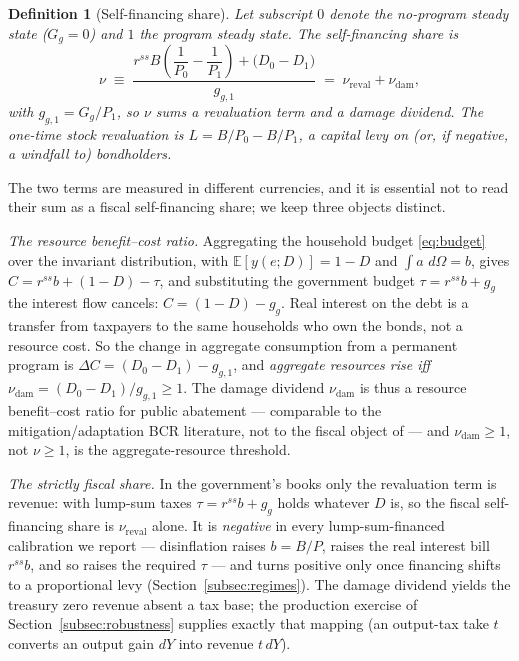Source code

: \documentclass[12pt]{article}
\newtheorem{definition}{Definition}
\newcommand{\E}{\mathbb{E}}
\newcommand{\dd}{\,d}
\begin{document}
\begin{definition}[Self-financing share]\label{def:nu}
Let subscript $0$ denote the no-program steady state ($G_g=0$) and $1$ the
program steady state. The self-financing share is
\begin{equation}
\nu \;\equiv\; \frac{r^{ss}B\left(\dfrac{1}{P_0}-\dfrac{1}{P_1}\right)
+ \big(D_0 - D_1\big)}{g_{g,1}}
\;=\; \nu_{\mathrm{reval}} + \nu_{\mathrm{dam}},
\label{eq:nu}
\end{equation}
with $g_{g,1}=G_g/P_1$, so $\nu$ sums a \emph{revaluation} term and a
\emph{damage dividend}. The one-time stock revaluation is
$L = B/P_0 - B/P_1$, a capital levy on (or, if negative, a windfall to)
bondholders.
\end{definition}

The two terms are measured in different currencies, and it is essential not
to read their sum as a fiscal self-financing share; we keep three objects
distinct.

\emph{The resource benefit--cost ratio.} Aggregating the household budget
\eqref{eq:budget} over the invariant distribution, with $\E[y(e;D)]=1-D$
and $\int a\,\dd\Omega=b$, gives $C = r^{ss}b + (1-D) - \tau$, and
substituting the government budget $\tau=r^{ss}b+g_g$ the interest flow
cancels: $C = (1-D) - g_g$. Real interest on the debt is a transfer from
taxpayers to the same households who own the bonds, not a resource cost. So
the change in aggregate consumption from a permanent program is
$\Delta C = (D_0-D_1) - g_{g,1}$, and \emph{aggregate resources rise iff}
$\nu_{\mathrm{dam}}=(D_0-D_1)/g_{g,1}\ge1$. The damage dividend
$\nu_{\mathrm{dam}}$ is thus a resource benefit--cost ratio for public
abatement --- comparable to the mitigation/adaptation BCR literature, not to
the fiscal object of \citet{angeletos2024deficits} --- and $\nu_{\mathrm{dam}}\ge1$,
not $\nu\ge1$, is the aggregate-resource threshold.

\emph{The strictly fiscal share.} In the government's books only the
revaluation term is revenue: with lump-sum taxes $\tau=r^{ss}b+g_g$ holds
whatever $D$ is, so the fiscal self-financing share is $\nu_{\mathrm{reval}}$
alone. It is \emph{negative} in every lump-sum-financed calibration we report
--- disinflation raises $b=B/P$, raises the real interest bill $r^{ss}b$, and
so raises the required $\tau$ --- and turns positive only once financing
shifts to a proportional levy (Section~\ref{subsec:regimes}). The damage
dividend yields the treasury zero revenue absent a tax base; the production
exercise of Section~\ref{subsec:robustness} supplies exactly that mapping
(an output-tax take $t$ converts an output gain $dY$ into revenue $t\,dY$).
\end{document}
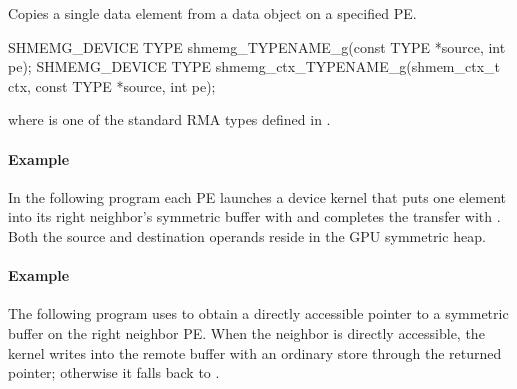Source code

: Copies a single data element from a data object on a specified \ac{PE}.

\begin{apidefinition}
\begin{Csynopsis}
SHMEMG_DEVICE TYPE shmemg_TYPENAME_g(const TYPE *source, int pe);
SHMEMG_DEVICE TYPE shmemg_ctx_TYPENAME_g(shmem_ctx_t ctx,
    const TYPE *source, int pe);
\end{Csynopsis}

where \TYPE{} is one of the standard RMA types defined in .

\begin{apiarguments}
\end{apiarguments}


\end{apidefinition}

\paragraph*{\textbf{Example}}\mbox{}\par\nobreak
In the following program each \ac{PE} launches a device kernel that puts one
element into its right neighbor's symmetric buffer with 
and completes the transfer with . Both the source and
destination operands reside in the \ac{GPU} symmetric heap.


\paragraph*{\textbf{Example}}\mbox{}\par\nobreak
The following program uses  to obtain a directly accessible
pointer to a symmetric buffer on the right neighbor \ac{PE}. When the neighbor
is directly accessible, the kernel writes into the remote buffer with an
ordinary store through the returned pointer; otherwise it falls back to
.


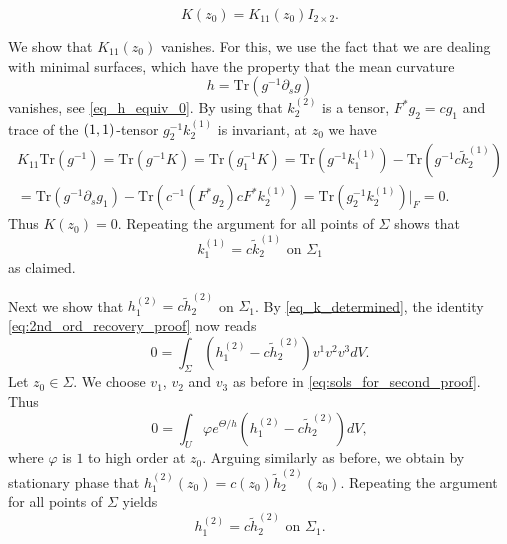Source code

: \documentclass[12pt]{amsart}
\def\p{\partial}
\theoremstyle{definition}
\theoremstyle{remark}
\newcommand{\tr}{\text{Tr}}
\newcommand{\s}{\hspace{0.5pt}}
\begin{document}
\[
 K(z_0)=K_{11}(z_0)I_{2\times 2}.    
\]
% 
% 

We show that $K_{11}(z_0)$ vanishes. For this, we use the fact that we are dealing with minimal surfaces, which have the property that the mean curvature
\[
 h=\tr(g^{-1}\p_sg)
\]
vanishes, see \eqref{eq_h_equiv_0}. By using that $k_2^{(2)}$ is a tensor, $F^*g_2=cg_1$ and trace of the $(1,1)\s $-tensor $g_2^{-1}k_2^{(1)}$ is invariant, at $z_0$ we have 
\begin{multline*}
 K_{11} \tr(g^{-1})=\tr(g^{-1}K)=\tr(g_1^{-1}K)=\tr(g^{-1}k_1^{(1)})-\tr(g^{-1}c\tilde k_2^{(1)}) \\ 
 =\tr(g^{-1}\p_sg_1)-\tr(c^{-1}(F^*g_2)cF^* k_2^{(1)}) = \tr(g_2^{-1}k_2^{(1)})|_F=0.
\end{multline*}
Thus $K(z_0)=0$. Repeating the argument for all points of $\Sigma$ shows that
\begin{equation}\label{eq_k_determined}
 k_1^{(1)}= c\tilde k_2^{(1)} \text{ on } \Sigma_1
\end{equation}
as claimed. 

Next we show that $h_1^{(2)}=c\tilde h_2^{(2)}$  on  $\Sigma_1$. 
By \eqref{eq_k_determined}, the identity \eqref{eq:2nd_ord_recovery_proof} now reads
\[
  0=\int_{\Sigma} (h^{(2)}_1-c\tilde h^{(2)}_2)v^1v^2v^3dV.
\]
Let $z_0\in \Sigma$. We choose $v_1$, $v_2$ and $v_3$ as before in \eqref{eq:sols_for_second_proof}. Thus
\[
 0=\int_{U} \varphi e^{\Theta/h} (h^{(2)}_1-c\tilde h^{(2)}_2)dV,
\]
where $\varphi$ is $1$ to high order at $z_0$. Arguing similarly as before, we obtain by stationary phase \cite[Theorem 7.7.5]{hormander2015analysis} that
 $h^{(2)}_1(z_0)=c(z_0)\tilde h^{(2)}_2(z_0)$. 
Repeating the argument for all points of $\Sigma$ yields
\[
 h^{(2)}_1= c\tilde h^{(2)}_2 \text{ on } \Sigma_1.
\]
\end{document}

══════════

Where the word "dividend" occurs in a line of the entries above, count that line, and reply with the total only.

3